- [Work to be completed]: The reply should consist of one number, the count of lines below in which the word "configurations" appears.

╔══

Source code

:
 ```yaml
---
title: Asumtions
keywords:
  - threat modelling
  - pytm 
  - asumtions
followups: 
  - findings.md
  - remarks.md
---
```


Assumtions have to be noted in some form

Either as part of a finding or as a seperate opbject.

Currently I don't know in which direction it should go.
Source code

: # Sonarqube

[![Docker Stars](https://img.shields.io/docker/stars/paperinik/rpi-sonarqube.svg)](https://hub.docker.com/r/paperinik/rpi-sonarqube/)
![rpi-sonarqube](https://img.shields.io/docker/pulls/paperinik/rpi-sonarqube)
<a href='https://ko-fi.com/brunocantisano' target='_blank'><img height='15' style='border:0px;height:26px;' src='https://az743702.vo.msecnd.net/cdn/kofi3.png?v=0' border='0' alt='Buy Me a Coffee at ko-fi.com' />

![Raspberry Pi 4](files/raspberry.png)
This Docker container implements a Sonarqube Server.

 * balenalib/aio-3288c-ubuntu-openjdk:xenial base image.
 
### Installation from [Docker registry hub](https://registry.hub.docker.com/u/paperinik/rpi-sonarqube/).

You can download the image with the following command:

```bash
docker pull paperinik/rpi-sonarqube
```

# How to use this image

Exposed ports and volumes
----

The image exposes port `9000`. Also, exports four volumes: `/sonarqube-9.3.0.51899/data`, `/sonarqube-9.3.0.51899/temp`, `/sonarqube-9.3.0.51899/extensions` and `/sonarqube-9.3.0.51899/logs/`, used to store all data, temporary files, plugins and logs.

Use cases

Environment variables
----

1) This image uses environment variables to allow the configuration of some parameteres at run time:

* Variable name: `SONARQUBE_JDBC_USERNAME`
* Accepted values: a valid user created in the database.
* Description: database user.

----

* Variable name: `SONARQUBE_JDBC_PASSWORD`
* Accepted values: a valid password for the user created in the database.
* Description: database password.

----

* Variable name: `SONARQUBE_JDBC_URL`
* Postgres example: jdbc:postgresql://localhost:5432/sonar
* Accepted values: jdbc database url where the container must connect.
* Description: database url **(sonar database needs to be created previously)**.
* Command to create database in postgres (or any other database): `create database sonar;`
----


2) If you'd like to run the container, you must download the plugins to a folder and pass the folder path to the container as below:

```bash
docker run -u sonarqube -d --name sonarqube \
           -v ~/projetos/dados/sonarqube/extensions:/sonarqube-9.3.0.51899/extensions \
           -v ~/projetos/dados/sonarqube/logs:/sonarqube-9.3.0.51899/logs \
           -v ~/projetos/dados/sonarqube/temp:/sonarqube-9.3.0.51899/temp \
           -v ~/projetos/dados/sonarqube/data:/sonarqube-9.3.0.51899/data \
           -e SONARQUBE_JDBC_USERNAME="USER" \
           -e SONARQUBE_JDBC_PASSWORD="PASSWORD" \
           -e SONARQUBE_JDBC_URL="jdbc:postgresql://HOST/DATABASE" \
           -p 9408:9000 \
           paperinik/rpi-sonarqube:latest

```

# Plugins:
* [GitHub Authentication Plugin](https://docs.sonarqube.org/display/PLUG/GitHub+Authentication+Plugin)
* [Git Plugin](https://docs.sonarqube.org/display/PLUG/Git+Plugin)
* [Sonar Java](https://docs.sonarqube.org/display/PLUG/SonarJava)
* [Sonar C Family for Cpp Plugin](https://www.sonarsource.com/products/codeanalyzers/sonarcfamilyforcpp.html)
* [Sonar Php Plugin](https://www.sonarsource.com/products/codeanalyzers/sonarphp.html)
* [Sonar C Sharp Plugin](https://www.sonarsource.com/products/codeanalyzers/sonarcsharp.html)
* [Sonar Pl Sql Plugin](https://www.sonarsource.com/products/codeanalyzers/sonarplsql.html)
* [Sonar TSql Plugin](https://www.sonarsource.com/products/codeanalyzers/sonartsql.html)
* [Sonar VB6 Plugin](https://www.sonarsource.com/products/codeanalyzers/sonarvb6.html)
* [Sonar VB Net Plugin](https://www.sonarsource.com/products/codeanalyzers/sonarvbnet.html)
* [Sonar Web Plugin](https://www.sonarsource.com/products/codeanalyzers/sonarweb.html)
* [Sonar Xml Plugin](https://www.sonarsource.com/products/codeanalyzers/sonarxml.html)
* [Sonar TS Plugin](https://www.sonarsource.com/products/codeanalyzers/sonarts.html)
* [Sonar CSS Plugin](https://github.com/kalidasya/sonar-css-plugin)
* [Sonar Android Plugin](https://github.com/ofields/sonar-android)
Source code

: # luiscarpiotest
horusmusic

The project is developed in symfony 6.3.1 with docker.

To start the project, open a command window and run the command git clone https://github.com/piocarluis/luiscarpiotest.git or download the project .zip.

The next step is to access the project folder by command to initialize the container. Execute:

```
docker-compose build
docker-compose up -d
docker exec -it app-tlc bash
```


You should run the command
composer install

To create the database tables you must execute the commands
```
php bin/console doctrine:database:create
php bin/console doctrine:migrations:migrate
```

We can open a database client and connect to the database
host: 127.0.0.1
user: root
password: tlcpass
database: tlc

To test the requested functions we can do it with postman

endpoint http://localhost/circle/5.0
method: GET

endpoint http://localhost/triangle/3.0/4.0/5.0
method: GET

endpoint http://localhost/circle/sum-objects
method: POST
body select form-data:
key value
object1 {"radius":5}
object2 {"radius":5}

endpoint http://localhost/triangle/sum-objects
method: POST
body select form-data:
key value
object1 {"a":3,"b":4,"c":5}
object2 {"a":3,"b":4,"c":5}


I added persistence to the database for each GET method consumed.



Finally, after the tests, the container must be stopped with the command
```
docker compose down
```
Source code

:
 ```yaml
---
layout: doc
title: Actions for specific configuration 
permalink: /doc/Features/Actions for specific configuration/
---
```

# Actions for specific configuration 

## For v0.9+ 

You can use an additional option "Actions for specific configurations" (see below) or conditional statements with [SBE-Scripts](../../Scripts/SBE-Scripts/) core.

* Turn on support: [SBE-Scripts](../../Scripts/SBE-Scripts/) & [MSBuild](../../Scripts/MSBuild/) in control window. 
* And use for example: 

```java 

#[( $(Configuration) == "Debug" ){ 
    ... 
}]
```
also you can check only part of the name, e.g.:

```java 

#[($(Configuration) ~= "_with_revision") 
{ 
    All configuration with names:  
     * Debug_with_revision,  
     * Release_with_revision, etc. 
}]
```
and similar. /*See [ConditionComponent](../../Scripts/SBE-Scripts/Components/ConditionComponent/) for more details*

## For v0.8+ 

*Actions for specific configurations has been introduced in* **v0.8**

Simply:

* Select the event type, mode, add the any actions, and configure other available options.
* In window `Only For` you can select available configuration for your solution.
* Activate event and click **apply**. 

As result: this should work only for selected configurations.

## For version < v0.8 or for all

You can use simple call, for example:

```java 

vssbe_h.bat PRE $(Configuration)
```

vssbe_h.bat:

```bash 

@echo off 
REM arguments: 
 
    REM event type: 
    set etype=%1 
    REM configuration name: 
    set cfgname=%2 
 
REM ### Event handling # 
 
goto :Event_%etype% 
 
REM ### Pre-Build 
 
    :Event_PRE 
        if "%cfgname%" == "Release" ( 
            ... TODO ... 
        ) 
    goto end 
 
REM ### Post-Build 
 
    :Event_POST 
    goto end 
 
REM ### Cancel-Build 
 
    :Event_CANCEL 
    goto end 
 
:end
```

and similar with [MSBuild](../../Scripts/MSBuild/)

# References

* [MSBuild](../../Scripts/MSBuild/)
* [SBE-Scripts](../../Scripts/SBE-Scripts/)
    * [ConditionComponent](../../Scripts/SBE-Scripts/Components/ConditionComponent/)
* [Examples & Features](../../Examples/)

╚══

- [Solved problem]: 3